[RM/RA/RI/RC] Document Hardware Objectives, Guidelines and Approach

Issue: As discussed in multiple forums, CNTT currently specifies hardware in multiple documents (e.g., RM, RA and RI), making alignment challenging. Further, when RI/CIRV (or CSPs) are procuring hardware, there needs to be an objective mechanism to ensure the candidate configuration(s) will support the CNTT designs.

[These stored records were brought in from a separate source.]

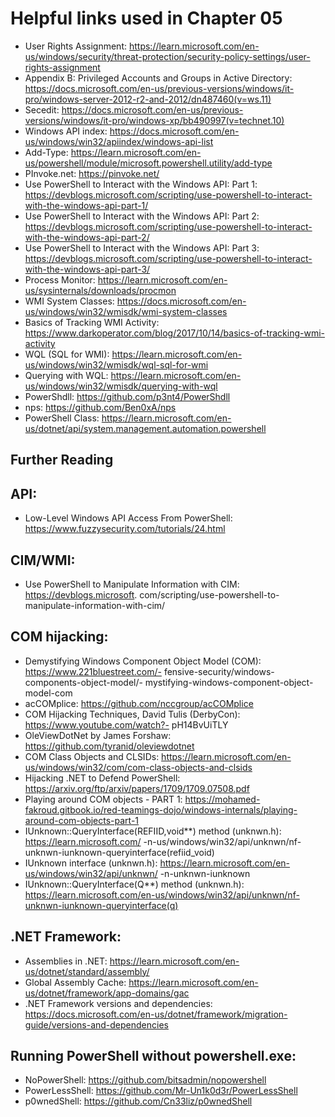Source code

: # Helpful links used in Chapter 05
- User Rights Assignment: https://learn.microsoft.com/en-us/windows/security/threat-protection/security-policy-settings/user-rights-assignment
- Appendix B: Privileged Accounts and Groups in Active Directory: https://docs.microsoft.com/en-us/previous-versions/windows/it-pro/windows-server-2012-r2-and-2012/dn487460(v=ws.11)
- Secedit: https://docs.microsoft.com/en-us/previous-versions/windows/it-pro/windows-xp/bb490997(v=technet.10)
- Windows API index: https://docs.microsoft.com/en-us/windows/win32/apiindex/windows-api-list
- Add-Type: https://learn.microsoft.com/en-us/powershell/module/microsoft.powershell.utility/add-type
- PInvoke.net: https://pinvoke.net/
- Use PowerShell to Interact with the Windows API: Part 1: https://devblogs.microsoft.com/scripting/use-powershell-to-interact-with-the-windows-api-part-1/
- Use PowerShell to Interact with the Windows API: Part 2: https://devblogs.microsoft.com/scripting/use-powershell-to-interact-with-the-windows-api-part-2/
- Use PowerShell to Interact with the Windows API: Part 3: https://devblogs.microsoft.com/scripting/use-powershell-to-interact-with-the-windows-api-part-3/
- Process Monitor: https://learn.microsoft.com/en-us/sysinternals/downloads/procmon
- WMI System Classes: https://docs.microsoft.com/en-us/windows/win32/wmisdk/wmi-system-classes
- Basics of Tracking WMI Activity: https://www.darkoperator.com/blog/2017/10/14/basics-of-tracking-wmi-activity
- WQL (SQL for WMI): https://learn.microsoft.com/en-us/windows/win32/wmisdk/wql-sql-for-wmi
- Querying with WQL: https://learn.microsoft.com/en-us/windows/win32/wmisdk/querying-with-wql
- PowerShdll: https://github.com/p3nt4/PowerShdll
- nps: https://github.com/Ben0xA/nps
- PowerShell Class: https://learn.microsoft.com/en-us/dotnet/api/system.management.automation.powershell


## Further Reading
## API:
  - Low-Level Windows API Access From PowerShell: https://www.fuzzysecurity.com/tutorials/24.html
## CIM/WMI:
  - Use PowerShell to Manipulate Information with CIM: https://devblogs.microsoft.
com/scripting/use-powershell-to-manipulate-information-with-cim/
## COM hijacking:
  - Demystifying Windows Component Object Model (COM): https://www.221bluestreet.com/- fensive-security/windows-components-object-model/- mystifying-windows-component-object-model-com
  - acCOMplice: https://github.com/nccgroup/acCOMplice
  - COM Hijacking Techniques, David Tulis (DerbyCon): https://www.youtube.com/watch?- pH14BvUiTLY
  - OleViewDotNet by James Forshaw: https://github.com/tyranid/oleviewdotnet
  - COM Class Objects and CLSIDs: https://learn.microsoft.com/en-us/windows/win32/com/com-class-objects-and-clsids
  - Hijacking .NET to Defend PowerShell: https://arxiv.org/ftp/arxiv/papers/1709/1709.07508.pdf
  - Playing around COM objects - PART 1: https://mohamed-fakroud.gitbook.io/red-teamings-dojo/windows-internals/playing-around-com-objects-part-1
  - IUnknown::QueryInterface(REFIID,void**) method (unknwn.h): https://learn.microsoft.com/  -n-us/windows/win32/api/unknwn/nf-unknwn-iunknown-queryinterface(refiid_void)
  - IUnknown interface (unknwn.h): https://learn.microsoft.com/en-us/windows/win32/api/unknwn/  -n-unknwn-iunknown
  - IUnknown::QueryInterface(Q**) method (unknwn.h): https://learn.microsoft.com/en-us/windows/win32/api/unknwn/nf-unknwn-iunknown-queryinterface(q)
## .NET Framework:
  - Assemblies in .NET: https://learn.microsoft.com/en-us/dotnet/standard/assembly/
  - Global Assembly Cache: https://learn.microsoft.com/en-us/dotnet/framework/app-domains/gac
  - .NET Framework versions and dependencies: https://docs.microsoft.com/en-us/dotnet/framework/migration-guide/versions-and-dependencies
## Running PowerShell without powershell.exe:
  - NoPowerShell: https://github.com/bitsadmin/nopowershell
  - PowerLessShell: https://github.com/Mr-Un1k0d3r/PowerLessShell
  - p0wnedShell: https://github.com/Cn33liz/p0wnedShell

Due to business realities (and focus on VNF abstraction), CNTT cannot specify exact h/w requirements (e.g. SKU)
Due to rate of change in technology, even if CNTT did specify SKUs, the spec would rapidly become stale and maintenance would be impractical
Therefore, as discussed on RM call, we propose creating a set of Guidelines that
- i. Meet the documented CNTT objectives for specifying h/w
- ii. Are decoupled from the technology de jour and therefore do not require constant updating
- iii. Can assist users in identifying h/w that will support CNTT infra designs
- iv. Provide validation (i.e. objectively assess if proposed SKUs are aligned w/ CNTT platform needs)

Objectives/Drivers: Drivers are the key to this process, and will be considered carefully. Please add your proposed objectives.

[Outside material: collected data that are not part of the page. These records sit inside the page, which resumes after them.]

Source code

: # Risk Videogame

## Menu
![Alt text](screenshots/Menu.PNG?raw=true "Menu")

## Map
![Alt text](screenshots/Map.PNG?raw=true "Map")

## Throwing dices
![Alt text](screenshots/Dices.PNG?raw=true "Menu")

Deterministic and predictable performance
YOUR PROPOSED DRIVER GOES HERE
Reduced operational complexity of infrastructure [Trevor]

Approach: The following has been discussed independently in various forums. The intent here, is to bridge all of the forums to achieve a CNTT-level consensus. This is just a starting point to drive the discussion. It is expected to be modified/enhanced (i.e. this is not edict, it's catalyst).

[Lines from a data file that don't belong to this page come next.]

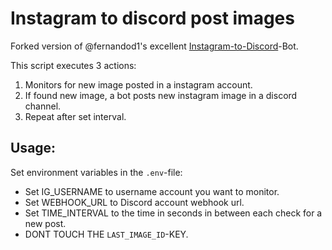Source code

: # Instagram to discord post images

Forked version of @fernandod1's excellent [Instagram-to-Discord](https://github.com/fernandod1/Instagram-to-discord)-Bot.

This script executes 3 actions:

1. Monitors for new image posted in a instagram account.
2. If found new image, a bot posts new instagram image in a discord channel.
3. Repeat after set interval.

## Usage:

Set environment variables in the `.env`-file:

- Set IG_USERNAME to username account you want to monitor.
- Set WEBHOOK_URL to Discord account webhook url.
- Set TIME_INTERVAL to the time in seconds in between each check for a new post.
- DONT TOUCH THE `LAST_IMAGE_ID`-KEY.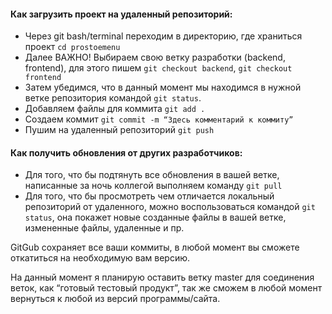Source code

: #### Как загрузить проект на удаленный репозиторий:

*   Через git bash/terminal переходим в директорию, где храниться проект `cd prostoemenu`
*   Далее ВАЖНО! Выбираем свою ветку разработки (backend, frontend), для этого пишем `git checkout backend`, `git checkout frontend`
*   Затем убедимся, что в данный момент мы находимся в нужной ветке репозитория командой `git status`.
*   Добавляем файлы для коммита `git add .`
*   Создаем коммит `git commit -m “Здесь комментарий к коммиту”`
*   Пушим на удаленный репозиторий `git push`

#### Как получить обновления от других разработчиков:

*   Для того, что бы подтянуть все обновления в вашей ветке, написанные за ночь коллегой выполняем команду `git pull`
*   Для того, что бы просмотреть чем отличается локальный репозиторий от удаленного, можно воспользоваться командой `git status`, она покажет новые созданные файлы в вашей ветке, измененные файлы, удаленные и пр.

GitGub сохраняет все ваши коммиты, в любой момент вы сможете откатиться на необходимую вам версию.

На данный момент я планирую оставить ветку master для соединения веток, как “готовый тестовый продукт”, так же сможем в любой момент вернуться к любой из версий программы/сайта.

As previously discussed, the current thinking is to:

Identify CNTT's objectives/drivers for specifying h/w in the first place (i.e. what are we trying to achieve by detailing the h/w)
Derive a set of clear, concise and usable Guidelines from the Objectives
Identify where the Guidelines should live and PR them to those locations
Gain consensus on a series of related questions (see below)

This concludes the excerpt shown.